◆ **WHAT YOU SHOULD DO**
Transcribe all of the records word for word, please, omitting the pictures.

◆ **RECORDS FOR THE EXERCISE**

----

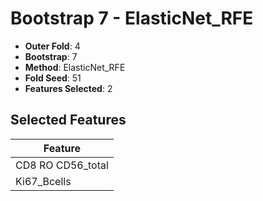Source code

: # Bootstrap 7 - ElasticNet_RFE

- **Outer Fold**: 4
- **Bootstrap**: 7
- **Method**: ElasticNet_RFE
- **Fold Seed**: 51
- **Features Selected**: 2

## Selected Features

| Feature |
|---------|
| CD8 RO CD56_total |
| Ki67_Bcells |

----

◆ **ANSWER BOX**
Source code

: # Bootstrap 7 - ElasticNet_RFE

- **Outer Fold**: 4
- **Bootstrap**: 7
- **Method**: ElasticNet_RFE
- **Fold Seed**: 51
- **Features Selected**: 2

## Selected Features

| Feature |
|---------|
| CD8 RO CD56_total |
| Ki67_Bcells |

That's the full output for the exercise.